**YOUR OBJECTIVE**
After locating "Terwijl het bestuur" in the listing below, copy that line and each one after it exactly, ending with the line that has "De statuten zijn".

**DATA FOR ANALYSIS**
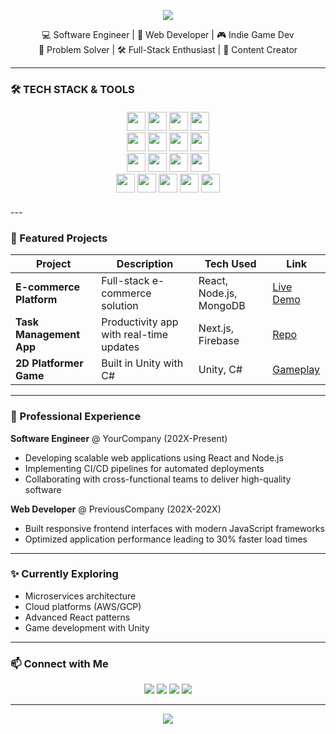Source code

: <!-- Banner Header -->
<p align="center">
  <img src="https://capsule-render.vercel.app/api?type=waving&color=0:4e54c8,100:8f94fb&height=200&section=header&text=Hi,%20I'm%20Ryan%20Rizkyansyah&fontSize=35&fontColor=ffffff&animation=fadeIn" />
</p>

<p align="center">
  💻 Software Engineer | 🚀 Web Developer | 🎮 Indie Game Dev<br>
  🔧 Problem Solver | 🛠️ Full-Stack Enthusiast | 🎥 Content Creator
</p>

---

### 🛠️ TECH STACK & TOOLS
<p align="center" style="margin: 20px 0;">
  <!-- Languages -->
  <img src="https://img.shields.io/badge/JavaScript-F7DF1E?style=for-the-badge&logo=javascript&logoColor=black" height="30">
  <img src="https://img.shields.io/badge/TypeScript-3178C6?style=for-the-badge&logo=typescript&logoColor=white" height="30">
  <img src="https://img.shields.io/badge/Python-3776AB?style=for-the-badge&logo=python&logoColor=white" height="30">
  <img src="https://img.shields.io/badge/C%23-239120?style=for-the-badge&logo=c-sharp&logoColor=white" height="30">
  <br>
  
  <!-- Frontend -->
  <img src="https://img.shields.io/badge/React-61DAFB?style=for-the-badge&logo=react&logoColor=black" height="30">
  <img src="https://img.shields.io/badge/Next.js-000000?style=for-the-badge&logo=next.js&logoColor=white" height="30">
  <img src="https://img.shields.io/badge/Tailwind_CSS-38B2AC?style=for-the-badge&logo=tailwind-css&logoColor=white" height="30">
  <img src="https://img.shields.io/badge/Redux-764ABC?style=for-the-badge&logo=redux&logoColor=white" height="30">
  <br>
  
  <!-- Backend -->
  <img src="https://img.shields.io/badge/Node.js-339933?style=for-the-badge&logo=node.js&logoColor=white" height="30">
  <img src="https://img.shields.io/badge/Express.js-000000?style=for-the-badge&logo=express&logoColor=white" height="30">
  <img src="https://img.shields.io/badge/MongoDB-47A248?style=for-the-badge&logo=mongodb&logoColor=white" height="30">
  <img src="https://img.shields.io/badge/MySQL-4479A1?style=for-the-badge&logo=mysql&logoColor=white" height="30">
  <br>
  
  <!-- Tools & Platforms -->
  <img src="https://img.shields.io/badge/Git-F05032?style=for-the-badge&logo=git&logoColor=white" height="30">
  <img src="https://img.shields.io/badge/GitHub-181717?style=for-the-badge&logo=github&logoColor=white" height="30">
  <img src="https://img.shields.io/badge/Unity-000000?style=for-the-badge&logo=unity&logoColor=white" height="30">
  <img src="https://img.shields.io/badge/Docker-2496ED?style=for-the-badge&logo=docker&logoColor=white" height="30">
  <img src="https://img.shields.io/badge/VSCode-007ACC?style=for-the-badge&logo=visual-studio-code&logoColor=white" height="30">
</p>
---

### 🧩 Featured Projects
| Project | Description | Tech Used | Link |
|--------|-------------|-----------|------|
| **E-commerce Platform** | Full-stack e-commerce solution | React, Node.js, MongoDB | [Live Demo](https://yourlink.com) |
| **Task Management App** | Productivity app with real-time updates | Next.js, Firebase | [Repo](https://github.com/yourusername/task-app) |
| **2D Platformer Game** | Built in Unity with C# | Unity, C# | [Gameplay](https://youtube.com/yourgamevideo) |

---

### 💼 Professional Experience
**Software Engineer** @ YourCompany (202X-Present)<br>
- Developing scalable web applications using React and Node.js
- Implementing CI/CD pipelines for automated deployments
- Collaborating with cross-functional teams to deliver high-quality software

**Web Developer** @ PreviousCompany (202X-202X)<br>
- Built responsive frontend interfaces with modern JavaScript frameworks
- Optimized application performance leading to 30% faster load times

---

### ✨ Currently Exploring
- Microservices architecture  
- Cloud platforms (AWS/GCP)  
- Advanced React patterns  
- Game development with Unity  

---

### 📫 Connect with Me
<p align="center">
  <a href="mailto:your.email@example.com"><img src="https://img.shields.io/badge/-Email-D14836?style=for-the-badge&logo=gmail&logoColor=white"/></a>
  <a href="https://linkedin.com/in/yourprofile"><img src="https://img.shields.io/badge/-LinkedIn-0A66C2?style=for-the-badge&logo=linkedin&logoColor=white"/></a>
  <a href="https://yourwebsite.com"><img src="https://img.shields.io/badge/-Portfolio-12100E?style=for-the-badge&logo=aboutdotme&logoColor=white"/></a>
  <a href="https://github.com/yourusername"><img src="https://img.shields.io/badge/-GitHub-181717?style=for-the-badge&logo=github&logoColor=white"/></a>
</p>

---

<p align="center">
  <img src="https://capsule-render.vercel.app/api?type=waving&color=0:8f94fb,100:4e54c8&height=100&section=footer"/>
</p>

--

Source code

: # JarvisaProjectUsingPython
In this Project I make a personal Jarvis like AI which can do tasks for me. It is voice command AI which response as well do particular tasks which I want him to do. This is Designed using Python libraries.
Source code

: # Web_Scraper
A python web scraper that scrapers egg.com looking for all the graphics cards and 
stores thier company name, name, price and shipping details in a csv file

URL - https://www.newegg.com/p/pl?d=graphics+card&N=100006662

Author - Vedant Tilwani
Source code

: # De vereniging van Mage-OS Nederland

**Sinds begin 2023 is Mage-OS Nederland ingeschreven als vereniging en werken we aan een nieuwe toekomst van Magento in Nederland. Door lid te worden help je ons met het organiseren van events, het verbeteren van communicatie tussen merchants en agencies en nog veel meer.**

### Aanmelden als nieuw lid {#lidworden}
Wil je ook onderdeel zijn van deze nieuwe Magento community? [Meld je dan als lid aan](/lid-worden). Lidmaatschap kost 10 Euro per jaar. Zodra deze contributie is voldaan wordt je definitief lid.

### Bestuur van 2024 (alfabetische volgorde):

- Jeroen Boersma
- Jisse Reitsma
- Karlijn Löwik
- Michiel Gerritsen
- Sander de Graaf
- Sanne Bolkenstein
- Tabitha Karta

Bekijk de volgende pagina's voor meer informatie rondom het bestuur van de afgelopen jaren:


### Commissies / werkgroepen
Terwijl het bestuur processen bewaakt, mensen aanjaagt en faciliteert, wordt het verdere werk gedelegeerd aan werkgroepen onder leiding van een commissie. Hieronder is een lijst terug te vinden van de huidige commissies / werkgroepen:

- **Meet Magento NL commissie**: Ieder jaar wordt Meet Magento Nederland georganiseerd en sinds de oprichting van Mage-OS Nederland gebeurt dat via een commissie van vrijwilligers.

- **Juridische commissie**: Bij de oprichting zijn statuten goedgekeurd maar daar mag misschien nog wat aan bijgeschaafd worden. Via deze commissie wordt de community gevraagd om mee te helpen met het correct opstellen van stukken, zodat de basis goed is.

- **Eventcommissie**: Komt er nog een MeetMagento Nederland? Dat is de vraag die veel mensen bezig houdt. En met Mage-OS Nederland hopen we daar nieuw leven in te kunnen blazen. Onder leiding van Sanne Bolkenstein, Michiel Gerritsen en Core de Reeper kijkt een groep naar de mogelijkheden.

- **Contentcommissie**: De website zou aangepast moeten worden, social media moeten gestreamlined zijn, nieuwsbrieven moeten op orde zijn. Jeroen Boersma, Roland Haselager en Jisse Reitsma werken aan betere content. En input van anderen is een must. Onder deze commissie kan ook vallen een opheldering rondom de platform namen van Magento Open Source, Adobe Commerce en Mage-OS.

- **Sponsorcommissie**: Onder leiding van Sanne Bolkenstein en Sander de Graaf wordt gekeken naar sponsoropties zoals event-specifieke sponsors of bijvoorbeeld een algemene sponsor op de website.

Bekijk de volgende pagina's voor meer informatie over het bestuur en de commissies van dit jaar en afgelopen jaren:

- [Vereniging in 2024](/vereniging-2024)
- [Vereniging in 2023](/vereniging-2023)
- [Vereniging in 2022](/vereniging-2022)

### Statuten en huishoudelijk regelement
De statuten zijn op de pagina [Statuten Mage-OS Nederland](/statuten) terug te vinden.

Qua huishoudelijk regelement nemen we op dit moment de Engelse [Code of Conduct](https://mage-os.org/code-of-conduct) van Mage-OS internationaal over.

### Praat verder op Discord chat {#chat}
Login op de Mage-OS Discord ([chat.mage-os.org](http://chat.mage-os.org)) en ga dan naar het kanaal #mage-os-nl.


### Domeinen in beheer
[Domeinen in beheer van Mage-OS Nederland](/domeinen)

**TASK ANSWER**
Terwijl het bestuur processen bewaakt, mensen aanjaagt en faciliteert, wordt het verdere werk gedelegeerd aan werkgroepen onder leiding van een commissie. Hieronder is een lijst terug te vinden van de huidige commissies / werkgroepen:

- **Meet Magento NL commissie**: Ieder jaar wordt Meet Magento Nederland georganiseerd en sinds de oprichting van Mage-OS Nederland gebeurt dat via een commissie van vrijwilligers.

- **Juridische commissie**: Bij de oprichting zijn statuten goedgekeurd maar daar mag misschien nog wat aan bijgeschaafd worden. Via deze commissie wordt de community gevraagd om mee te helpen met het correct opstellen van stukken, zodat de basis goed is.

- **Eventcommissie**: Komt er nog een MeetMagento Nederland? Dat is de vraag die veel mensen bezig houdt. En met Mage-OS Nederland hopen we daar nieuw leven in te kunnen blazen. Onder leiding van Sanne Bolkenstein, Michiel Gerritsen en Core de Reeper kijkt een groep naar de mogelijkheden.

- **Contentcommissie**: De website zou aangepast moeten worden, social media moeten gestreamlined zijn, nieuwsbrieven moeten op orde zijn. Jeroen Boersma, Roland Haselager en Jisse Reitsma werken aan betere content. En input van anderen is een must. Onder deze commissie kan ook vallen een opheldering rondom de platform namen van Magento Open Source, Adobe Commerce en Mage-OS.

- **Sponsorcommissie**: Onder leiding van Sanne Bolkenstein en Sander de Graaf wordt gekeken naar sponsoropties zoals event-specifieke sponsors of bijvoorbeeld een algemene sponsor op de website.

Bekijk de volgende pagina's voor meer informatie over het bestuur en de commissies van dit jaar en afgelopen jaren:

- [Vereniging in 2024](/vereniging-2024)
- [Vereniging in 2023](/vereniging-2023)
- [Vereniging in 2022](/vereniging-2022)

### Statuten en huishoudelijk regelement
De statuten zijn op de pagina [Statuten Mage-OS Nederland](/statuten) terug te vinden.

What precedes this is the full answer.